> **Exercise directions**
The expected output is exactly the lines below, starting at the line with "into single piece of audio." and ending at the line with "## A concept", both included; no other line belongs in it.

> **Exercise data**
<<<<
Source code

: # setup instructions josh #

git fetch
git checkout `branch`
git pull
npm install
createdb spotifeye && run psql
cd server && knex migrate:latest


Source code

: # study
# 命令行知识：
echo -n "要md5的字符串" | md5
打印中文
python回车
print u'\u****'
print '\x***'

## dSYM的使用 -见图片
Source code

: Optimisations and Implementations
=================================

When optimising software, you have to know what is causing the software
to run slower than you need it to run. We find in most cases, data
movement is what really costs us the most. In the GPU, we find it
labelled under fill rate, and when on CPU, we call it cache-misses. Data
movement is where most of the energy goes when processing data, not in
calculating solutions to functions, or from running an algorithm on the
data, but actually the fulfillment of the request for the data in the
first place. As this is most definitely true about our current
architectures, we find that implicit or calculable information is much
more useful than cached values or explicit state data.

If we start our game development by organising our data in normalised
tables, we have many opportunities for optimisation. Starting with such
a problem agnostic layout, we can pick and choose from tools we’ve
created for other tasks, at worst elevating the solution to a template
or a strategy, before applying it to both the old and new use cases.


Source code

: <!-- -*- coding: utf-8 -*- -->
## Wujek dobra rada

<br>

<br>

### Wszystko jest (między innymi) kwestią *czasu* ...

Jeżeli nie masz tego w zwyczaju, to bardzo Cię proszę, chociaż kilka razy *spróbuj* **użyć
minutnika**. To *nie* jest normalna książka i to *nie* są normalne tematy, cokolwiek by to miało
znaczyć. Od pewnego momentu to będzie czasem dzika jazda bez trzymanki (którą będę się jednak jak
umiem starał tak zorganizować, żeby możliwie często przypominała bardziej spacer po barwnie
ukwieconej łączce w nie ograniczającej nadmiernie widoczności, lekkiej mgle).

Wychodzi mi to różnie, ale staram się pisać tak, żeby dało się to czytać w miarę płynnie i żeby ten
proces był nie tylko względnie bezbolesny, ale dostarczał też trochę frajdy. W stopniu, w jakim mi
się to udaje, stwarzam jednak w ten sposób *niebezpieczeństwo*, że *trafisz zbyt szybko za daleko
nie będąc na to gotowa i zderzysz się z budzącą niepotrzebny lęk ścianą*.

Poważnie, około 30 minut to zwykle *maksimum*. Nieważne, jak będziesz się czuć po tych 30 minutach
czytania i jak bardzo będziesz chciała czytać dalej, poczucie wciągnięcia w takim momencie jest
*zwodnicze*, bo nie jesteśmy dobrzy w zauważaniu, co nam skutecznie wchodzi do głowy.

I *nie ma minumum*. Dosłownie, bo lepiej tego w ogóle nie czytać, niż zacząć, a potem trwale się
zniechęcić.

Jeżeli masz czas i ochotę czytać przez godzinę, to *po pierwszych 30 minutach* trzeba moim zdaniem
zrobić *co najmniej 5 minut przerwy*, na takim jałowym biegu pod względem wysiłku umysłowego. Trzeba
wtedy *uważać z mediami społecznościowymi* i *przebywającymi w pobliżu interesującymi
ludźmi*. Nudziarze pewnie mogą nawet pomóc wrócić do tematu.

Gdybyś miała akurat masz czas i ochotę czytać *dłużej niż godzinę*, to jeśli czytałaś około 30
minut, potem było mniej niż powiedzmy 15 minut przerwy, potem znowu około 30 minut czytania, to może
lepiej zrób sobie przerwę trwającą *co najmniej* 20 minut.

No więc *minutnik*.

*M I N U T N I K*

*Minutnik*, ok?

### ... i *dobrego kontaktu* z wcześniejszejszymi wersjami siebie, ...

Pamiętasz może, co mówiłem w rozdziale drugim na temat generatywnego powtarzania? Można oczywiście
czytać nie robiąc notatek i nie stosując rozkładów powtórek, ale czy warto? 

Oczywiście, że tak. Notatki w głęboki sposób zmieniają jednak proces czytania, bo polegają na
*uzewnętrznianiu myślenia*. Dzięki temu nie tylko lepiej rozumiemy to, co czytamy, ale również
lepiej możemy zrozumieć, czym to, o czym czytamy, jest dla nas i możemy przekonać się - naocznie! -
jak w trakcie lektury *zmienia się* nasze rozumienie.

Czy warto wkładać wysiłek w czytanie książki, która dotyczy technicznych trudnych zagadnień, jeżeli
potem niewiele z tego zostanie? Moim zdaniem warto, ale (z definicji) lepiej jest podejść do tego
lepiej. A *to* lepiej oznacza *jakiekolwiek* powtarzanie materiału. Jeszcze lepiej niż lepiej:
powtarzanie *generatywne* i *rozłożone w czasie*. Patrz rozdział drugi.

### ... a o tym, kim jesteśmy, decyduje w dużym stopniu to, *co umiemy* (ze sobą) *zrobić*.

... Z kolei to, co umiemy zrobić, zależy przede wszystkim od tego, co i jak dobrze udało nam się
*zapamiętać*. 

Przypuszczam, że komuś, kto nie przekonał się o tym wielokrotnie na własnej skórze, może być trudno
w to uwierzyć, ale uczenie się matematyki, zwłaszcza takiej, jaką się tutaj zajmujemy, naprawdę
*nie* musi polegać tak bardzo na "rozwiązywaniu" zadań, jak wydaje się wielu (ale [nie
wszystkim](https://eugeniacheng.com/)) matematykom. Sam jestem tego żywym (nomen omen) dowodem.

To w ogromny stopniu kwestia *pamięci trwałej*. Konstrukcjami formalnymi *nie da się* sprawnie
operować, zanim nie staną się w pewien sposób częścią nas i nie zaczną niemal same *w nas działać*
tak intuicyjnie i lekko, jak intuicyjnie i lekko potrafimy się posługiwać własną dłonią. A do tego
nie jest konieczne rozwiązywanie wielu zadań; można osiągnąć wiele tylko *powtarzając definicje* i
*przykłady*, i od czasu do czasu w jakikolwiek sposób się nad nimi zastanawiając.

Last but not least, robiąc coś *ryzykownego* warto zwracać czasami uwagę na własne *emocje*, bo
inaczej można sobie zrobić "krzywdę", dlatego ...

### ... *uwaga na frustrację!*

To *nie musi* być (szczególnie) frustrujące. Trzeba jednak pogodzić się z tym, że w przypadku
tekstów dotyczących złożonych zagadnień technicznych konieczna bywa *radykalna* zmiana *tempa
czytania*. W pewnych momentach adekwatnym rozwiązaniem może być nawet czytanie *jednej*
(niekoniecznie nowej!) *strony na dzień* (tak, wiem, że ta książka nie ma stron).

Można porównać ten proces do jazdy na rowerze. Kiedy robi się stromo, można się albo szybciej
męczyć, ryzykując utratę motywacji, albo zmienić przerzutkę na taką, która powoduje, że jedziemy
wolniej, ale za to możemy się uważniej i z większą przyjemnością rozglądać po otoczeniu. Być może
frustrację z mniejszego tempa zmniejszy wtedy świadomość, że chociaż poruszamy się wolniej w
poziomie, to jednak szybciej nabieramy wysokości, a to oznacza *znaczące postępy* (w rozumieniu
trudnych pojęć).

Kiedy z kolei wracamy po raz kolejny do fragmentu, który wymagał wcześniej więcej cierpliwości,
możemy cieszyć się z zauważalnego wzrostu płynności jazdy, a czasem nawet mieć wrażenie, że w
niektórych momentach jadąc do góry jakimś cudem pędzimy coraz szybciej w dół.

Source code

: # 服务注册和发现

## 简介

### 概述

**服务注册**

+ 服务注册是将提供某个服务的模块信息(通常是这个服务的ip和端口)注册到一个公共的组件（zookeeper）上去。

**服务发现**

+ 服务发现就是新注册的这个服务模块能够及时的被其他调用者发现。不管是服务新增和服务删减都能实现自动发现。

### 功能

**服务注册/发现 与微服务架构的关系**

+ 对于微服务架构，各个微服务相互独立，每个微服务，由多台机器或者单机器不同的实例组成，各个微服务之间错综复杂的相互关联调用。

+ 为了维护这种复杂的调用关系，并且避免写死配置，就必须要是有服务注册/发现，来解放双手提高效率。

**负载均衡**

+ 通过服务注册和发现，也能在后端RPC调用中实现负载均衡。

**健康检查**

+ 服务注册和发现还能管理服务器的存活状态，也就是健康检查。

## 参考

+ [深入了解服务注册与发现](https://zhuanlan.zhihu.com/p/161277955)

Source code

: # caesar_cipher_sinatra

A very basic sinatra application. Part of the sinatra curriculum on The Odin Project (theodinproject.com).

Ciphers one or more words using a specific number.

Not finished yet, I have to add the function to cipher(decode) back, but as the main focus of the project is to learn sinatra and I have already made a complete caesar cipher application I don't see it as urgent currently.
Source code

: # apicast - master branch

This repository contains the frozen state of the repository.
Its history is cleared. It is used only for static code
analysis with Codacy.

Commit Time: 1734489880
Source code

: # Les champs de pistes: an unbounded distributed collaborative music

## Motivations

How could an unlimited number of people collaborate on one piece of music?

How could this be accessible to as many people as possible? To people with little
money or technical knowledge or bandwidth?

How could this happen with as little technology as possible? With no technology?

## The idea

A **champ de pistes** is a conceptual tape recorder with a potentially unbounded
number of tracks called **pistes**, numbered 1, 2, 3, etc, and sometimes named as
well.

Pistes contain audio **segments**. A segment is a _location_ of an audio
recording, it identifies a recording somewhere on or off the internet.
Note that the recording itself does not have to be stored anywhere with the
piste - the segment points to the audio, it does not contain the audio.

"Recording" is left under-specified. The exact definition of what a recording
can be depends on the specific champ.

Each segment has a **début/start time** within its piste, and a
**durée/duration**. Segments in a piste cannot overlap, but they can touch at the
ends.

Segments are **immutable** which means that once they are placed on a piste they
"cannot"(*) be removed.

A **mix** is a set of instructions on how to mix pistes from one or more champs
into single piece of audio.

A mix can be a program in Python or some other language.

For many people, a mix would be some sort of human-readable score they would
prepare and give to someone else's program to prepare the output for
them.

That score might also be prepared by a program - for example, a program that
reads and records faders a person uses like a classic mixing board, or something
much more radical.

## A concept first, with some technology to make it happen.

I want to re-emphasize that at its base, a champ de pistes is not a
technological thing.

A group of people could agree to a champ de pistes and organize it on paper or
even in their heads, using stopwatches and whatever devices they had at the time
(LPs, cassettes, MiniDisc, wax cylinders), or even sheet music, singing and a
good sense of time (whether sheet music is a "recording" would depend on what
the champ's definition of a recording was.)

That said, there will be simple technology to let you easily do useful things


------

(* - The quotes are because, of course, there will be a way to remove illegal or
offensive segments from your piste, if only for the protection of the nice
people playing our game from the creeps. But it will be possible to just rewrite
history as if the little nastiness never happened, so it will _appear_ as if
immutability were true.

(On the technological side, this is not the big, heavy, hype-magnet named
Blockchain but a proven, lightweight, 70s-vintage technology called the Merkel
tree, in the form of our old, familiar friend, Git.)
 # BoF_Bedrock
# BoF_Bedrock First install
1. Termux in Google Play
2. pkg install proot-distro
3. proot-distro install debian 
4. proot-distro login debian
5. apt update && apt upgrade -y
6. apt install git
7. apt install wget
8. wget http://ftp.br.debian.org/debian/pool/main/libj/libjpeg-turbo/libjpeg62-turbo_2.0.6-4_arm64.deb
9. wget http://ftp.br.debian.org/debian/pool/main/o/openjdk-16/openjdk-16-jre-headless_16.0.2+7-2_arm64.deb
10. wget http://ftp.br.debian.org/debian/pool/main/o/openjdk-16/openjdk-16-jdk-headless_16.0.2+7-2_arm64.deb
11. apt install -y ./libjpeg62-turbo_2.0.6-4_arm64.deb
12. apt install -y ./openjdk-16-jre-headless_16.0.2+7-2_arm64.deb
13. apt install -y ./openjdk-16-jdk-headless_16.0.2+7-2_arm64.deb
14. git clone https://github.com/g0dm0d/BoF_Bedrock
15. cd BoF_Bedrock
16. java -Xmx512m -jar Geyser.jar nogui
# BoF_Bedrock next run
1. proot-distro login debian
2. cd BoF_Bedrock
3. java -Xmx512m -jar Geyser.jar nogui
>>>>
> **Your response**
into single piece of audio.

A mix can be a program in Python or some other language.

For many people, a mix would be some sort of human-readable score they would
prepare and give to someone else's program to prepare the output for
them.

That score might also be prepared by a program - for example, a program that
reads and records faders a person uses like a classic mixing board, or something
much more radical.

## A concept first, with some technology to make it happen.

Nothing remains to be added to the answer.